The government and indeed the communities should be encouraged to come up with educational programs that aim at informing alcohol abusers not only on the dangers associated with alcohol abuse but the fact that social enjoyment does not necessarily equate to being out of their heads on drink. All education or information should be conducted or given in a way that is most palatable to the recipient, to enhance its impact and effectiveness.
Victims of alcoholism should be rehabilitated. Rehabilitation centers should be established in the communities and equipped with counsellors who will offer highly professional services that will point to the path of behavioral reform.
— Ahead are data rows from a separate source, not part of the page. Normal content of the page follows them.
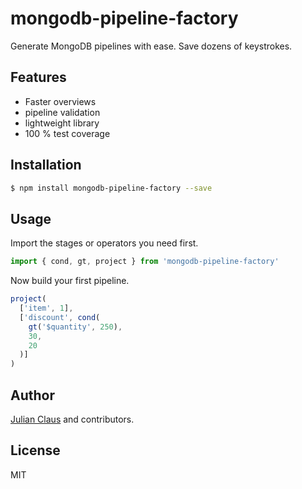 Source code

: # mongodb-pipeline-factory

Generate MongoDB pipelines with ease. Save dozens of keystrokes.

## Features

- Faster overviews
- pipeline validation
- lightweight library
- 100 % test coverage

## Installation

```bash
$ npm install mongodb-pipeline-factory --save
```

## Usage

Import the stages or operators you need first.

```js
import { cond, gt, project } from 'mongodb-pipeline-factory'
```

Now build your first pipeline.

```js
project(
  ['item', 1],
  ['discount', cond(
    gt('$quantity', 250),
    30,
    20
  )]
)
```

## Author

[Julian Claus](https://www.julian-claus.de) and contributors.

## License

MIT
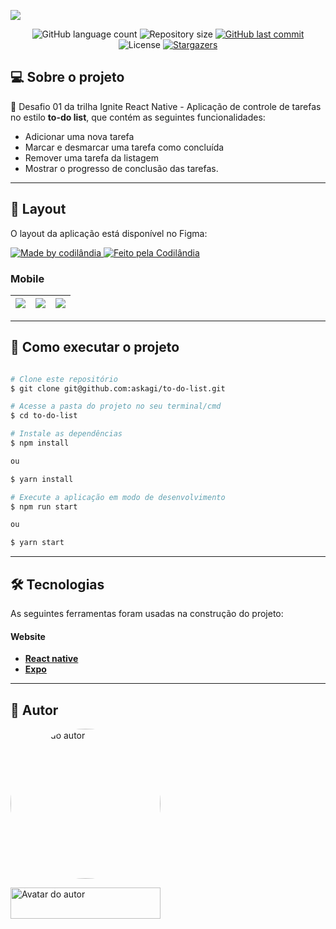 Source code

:![](https://i.imgur.com/974mYvy.png)
<p align="center">
  <img alt="GitHub language count" src="https://img.shields.io/github/languages/count/askagi/to-do-list?color=%2304D361">

  <img alt="Repository size" src="https://img.shields.io/github/repo-size/askagi/to-do-list">
  
  <a href="https://github.com/askagi/to-do-list/commits/master">
    <img alt="GitHub last commit" src="https://img.shields.io/github/last-commit/askagi/to-do-list">
  </a>
    
   <img alt="License" src="https://img.shields.io/badge/license-MIT-brightgreen">
   <a href="https://github.com/askagi/to-do-list">
    <img alt="Stargazers" src="https://img.shields.io/github/stars/askagi/to-do-list?style=social">
  </a>
</p>


## 💻 Sobre o projeto

📘️ Desafio 01 da trilha Ignite React Native - Aplicação de controle de tarefas no estilo **to-do list**, que contém as seguintes funcionalidades:

- Adicionar uma nova tarefa
- Marcar e desmarcar uma tarefa como concluída
- Remover uma tarefa da listagem
- Mostrar o progresso de conclusão das tarefas.

---

## 🎨 Layout

O layout da aplicação está disponível no Figma:
<p>
    <a href="https://www.figma.com/file/icoXh6a891W9dpWeHAHTQP/ToDo-List-(Copy)?node-id=56%3A96">
  <img alt="Made by codilândia" src="https://img.shields.io/badge/Acessar%20Layout%20-Figma-%2304D361">
</a>
    <a href="https://www.rocketseat.com.br/">
    <img alt="Feito pela Codilândia" src="https://img.shields.io/badge/feito%20por-Rocketseat-%237519C1">
  </a>

</p>

### Mobile
 
| ![](https://i.imgur.com/2iIS9dd.png)| ![](https://i.imgur.com/Cdn8IjZ.png)| ![](https://i.imgur.com/BgrrZJM.png)|
| -------- | -------- | -------- |
     
---
## 🚀 Como executar o projeto

```bash

# Clone este repositório
$ git clone git@github.com:askagi/to-do-list.git

# Acesse a pasta do projeto no seu terminal/cmd
$ cd to-do-list

# Instale as dependências
$ npm install

ou

$ yarn install

# Execute a aplicação em modo de desenvolvimento
$ npm run start

ou

$ yarn start


```
---
## 🛠 Tecnologias

As seguintes ferramentas foram usadas na construção do projeto:

#### **Website**  
- **[React native](https://reactjs.org/)**
- **[Expo](https://expo.dev/)**

---
## 🦸 Autor

<div>
    <img src='https://github.com/askagi.png' alt='Avatar do autor' width='240' style='border-radius: 50%'/>
  <p>
  <a  href='https://www.linkedin.com/in/josecostasantosjr/'>   
    <img src='https://img.shields.io/badge/-José_Costa-blue?style=flat-square&logo=Linkedin&logoColor=white&link=https://www.linkedin.com/in/josecostasantosjr/' alt='Avatar do autor' width='240' height='50px' />
</a> 
  </p> 
</div>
The centers can double as training centers that will empower those undergoing rehabilitation with new ideas and equip them with skills to be economically productive. After completing the rehab, these people will need to be integrated back in the communities, which will be easier if they are armed with income generating skills to enable them find their footing and be valued in their communities.
On the policy level though, the government should set a minimum pricing regime for alcohol, and establish tighter controls on advertising and effective regulation of the alcohol industry. Overall, the people of Kenya should know that responsible and healthy drinking is feasible only if interventions are efficient and effective.